Required work. Once you have read the records, write them out again exactly.

=== Section Start ===

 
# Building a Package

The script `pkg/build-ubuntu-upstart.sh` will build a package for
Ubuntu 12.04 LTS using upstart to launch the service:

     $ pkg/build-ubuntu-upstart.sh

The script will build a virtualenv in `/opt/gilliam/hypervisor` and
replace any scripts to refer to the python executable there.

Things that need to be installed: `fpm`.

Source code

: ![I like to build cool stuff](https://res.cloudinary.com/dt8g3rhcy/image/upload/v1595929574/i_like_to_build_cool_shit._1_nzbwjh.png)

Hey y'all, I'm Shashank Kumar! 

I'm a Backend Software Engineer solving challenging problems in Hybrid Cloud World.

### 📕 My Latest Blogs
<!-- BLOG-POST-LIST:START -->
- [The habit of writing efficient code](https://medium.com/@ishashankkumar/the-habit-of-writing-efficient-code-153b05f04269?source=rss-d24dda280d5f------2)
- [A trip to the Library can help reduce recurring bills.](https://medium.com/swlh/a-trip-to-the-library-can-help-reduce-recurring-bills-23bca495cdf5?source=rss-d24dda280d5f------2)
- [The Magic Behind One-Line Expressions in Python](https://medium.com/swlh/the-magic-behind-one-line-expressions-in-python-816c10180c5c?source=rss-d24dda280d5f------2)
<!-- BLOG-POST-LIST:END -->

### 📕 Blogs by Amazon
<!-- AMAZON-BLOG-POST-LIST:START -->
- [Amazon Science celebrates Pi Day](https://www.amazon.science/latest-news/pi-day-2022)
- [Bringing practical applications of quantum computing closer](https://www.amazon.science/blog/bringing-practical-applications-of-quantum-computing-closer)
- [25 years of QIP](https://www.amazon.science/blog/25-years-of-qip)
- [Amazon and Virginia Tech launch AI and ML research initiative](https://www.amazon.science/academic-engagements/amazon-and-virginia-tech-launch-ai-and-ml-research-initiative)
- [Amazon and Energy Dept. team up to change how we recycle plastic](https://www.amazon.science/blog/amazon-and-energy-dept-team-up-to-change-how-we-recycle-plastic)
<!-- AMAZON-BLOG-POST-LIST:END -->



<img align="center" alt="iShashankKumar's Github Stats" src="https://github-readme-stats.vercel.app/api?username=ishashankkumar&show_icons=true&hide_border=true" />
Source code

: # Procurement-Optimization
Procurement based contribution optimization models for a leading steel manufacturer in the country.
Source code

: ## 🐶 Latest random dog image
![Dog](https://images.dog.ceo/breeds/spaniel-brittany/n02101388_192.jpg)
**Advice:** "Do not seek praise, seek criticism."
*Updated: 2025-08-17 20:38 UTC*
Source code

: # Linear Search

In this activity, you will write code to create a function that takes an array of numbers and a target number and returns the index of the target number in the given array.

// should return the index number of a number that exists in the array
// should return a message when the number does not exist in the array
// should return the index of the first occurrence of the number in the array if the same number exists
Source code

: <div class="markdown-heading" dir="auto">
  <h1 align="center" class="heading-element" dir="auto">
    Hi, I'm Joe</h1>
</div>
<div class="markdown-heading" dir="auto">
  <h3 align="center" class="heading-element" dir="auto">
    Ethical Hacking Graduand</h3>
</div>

=== Section End ===

Completed task.
# Building a Package

The script `pkg/build-ubuntu-upstart.sh` will build a package for
Ubuntu 12.04 LTS using upstart to launch the service:

     $ pkg/build-ubuntu-upstart.sh

The script will build a virtualenv in `/opt/gilliam/hypervisor` and
replace any scripts to refer to the python executable there.

Things that need to be installed: `fpm`.

Source code

: ![I like to build cool stuff](https://res.cloudinary.com/dt8g3rhcy/image/upload/v1595929574/i_like_to_build_cool_shit._1_nzbwjh.png)

Hey y'all, I'm Shashank Kumar! 

I'm a Backend Software Engineer solving challenging problems in Hybrid Cloud World.

### 📕 My Latest Blogs
<!-- BLOG-POST-LIST:START -->
- [The habit of writing efficient code](https://medium.com/@ishashankkumar/the-habit-of-writing-efficient-code-153b05f04269?source=rss-d24dda280d5f------2)
- [A trip to the Library can help reduce recurring bills.](https://medium.com/swlh/a-trip-to-the-library-can-help-reduce-recurring-bills-23bca495cdf5?source=rss-d24dda280d5f------2)
- [The Magic Behind One-Line Expressions in Python](https://medium.com/swlh/the-magic-behind-one-line-expressions-in-python-816c10180c5c?source=rss-d24dda280d5f------2)
<!-- BLOG-POST-LIST:END -->

### 📕 Blogs by Amazon
<!-- AMAZON-BLOG-POST-LIST:START -->
- [Amazon Science celebrates Pi Day](https://www.amazon.science/latest-news/pi-day-2022)
- [Bringing practical applications of quantum computing closer](https://www.amazon.science/blog/bringing-practical-applications-of-quantum-computing-closer)
- [25 years of QIP](https://www.amazon.science/blog/25-years-of-qip)
- [Amazon and Virginia Tech launch AI and ML research initiative](https://www.amazon.science/academic-engagements/amazon-and-virginia-tech-launch-ai-and-ml-research-initiative)
- [Amazon and Energy Dept. team up to change how we recycle plastic](https://www.amazon.science/blog/amazon-and-energy-dept-team-up-to-change-how-we-recycle-plastic)
<!-- AMAZON-BLOG-POST-LIST:END -->



<img align="center" alt="iShashankKumar's Github Stats" src="https://github-readme-stats.vercel.app/api?username=ishashankkumar&show_icons=true&hide_border=true" />
Source code

: # Procurement-Optimization
Procurement based contribution optimization models for a leading steel manufacturer in the country.
Source code

: ## 🐶 Latest random dog image
![Dog](https://images.dog.ceo/breeds/spaniel-brittany/n02101388_192.jpg)
**Advice:** "Do not seek praise, seek criticism."
*Updated: 2025-08-17 20:38 UTC*
Source code

: # Linear Search

In this activity, you will write code to create a function that takes an array of numbers and a target number and returns the index of the target number in the given array.

// should return the index number of a number that exists in the array
// should return a message when the number does not exist in the array
// should return the index of the first occurrence of the number in the array if the same number exists
Source code

: <div class="markdown-heading" dir="auto">
  <h1 align="center" class="heading-element" dir="auto">
    Hi, I'm Joe</h1>
</div>
<div class="markdown-heading" dir="auto">
  <h3 align="center" class="heading-element" dir="auto">
    Ethical Hacking Graduand</h3>
</div>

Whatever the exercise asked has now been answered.